If you're the type of person that aims to hold the same stocks for 30-40 years, then you want to focus on business models that need very little innovation to stay relevant. I'll give a few examples of business models that are suitable for "forever investing":
Take Hershey (HSY), for instance. The company sells chocolate bars. The underlying product is remarkably similar to what Milton Hershey sold a century ago. There's only so much innovation in the chocolate industry. The company has achieved 16% return on assets in almost all investing climates over the past twenty years (and it could be longer, but I was limited by the data at my disposal). If you want to put yourself in a position to own the same stock for 20+ years, this is the kind of company you want to own. Building a base of similar consumer staples that share "Hershey-like" characteristics would be my first stop on the search for "forever investing."
The next place I would check out is water utilities. York Water (YORW) has been paying dividends since 1816. Seriously, the company's dividend history is almost as old as our country. It paid dividends during the American Civil War, for heaven's sake. And World War I. And World War II. And so on. How could you not get excited about a business with that kind of stability? It helps that York Water sells a product that people would literally die without. Personally, I cannot wait for the price to be right for me to establish a permanent position in Aqua America (WTR).
After that, I would look to diversified conglomerates with limited exposure to financials. You'd want something like United Technologies (UTX), which generates profits from selling heating and air conditioning devices, selling and servicing escalators and elevating, selling and servicing military aircraft, among other niche activities. When you have your hand in every cookie jar, you often get long-term earnings stability as a result. If General Electric (GE) ever spins off GE Capital, the company's diversified business model will come about as close to "buy and forget it" as you can find.
Now, for the caveats:
Bad management can sink any ship. Period. This is why I would encourage every investor to actively monitor their holdings. However, some companies have business models that can take a lot of abuse (i.e. despite a seemingly endless string of product recalls, Johnson & Johnson (JNJ) continues to increase its cash flow per share every year) and still do fine for shareholders. These are the kinds of companies that are built for "buy-and-hold."
The big question you need to ask yourself is: How much innovation is necessary to keep this company's products intact? Colgate-Palmolive (CL) sells toothpaste and dish soap. You don't have to innovate your product much to stay in business there. Contrast that with something like Apple (AAPL). The technology giant needs to come out with a new phone every year or else the pitchforks start flying. Could you imagine if Apple simply said, "We're going to keep selling the same products for the next 10 years. Don't expect anything new." The company would plunge, because constant innovation is part of its long-term narrative.

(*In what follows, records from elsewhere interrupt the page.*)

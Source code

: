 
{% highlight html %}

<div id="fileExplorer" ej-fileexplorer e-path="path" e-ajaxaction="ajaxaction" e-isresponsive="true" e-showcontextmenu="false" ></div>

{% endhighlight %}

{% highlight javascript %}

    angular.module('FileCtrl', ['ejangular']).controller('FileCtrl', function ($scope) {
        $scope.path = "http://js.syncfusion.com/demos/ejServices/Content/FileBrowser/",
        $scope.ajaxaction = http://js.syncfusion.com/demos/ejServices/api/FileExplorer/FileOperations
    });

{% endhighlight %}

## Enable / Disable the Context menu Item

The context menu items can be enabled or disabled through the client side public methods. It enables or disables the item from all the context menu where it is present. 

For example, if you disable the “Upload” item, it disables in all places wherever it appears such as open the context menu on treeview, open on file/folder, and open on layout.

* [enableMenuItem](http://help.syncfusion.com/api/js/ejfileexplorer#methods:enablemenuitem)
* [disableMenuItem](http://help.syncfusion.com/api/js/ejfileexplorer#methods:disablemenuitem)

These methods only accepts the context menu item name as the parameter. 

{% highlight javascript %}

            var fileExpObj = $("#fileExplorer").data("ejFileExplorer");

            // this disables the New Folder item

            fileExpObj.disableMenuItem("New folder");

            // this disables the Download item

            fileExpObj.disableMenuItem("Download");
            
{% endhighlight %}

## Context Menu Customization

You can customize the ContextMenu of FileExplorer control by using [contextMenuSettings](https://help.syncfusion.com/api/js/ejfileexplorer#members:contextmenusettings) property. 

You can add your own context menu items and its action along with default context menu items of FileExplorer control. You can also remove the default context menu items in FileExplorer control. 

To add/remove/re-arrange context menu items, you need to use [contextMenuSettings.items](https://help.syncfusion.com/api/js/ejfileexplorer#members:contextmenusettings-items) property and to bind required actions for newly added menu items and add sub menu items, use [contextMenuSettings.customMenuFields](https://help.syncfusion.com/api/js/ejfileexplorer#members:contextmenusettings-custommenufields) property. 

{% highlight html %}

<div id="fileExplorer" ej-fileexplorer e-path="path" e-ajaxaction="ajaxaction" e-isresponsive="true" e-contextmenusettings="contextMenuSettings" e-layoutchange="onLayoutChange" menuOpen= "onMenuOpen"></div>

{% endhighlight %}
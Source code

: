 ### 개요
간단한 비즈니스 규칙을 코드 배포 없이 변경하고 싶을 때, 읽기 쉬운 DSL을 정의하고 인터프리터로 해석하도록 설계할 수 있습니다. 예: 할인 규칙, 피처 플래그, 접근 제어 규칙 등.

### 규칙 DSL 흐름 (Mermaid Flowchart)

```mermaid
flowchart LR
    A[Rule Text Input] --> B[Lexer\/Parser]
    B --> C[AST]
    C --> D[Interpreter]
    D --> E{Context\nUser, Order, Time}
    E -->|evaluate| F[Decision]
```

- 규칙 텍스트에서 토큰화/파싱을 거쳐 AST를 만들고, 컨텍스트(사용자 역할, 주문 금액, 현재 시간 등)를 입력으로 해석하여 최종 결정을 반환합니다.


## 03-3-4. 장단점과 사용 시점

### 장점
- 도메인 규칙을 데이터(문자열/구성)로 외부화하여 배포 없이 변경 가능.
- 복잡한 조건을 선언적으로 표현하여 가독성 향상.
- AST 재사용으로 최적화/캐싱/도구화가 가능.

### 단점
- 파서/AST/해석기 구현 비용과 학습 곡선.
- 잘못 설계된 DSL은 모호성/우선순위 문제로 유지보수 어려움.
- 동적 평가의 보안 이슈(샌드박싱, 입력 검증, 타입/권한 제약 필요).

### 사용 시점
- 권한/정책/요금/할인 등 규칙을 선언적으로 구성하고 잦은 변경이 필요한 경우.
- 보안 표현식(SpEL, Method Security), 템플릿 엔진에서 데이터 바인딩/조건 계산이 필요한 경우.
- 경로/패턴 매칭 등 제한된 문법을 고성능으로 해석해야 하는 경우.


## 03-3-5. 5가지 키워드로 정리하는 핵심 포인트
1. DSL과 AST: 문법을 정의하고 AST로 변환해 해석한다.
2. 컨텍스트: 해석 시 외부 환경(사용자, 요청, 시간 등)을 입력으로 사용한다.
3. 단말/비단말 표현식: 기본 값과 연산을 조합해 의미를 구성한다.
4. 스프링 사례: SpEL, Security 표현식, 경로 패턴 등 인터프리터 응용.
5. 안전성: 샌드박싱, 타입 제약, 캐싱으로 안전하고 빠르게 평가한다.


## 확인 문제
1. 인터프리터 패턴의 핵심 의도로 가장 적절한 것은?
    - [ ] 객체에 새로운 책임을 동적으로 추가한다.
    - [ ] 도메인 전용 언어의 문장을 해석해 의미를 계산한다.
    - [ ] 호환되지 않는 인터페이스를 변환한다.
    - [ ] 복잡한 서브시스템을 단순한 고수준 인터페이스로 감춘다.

That is the exact opposite of something like Coca-Cola (KO). In fact, Coca-Cola tried to innovate its product in the 1980s, and customers rioted! Seriously, it would take changing the product for someone to ruin Coke. That's how you know you've found a business model built for permanent investing. If you have the objective to own a company for the rest of your lifetime, look at consumer staples. Look at water utilities. Look at diversified conglomerates. Reliable businesses are still out there.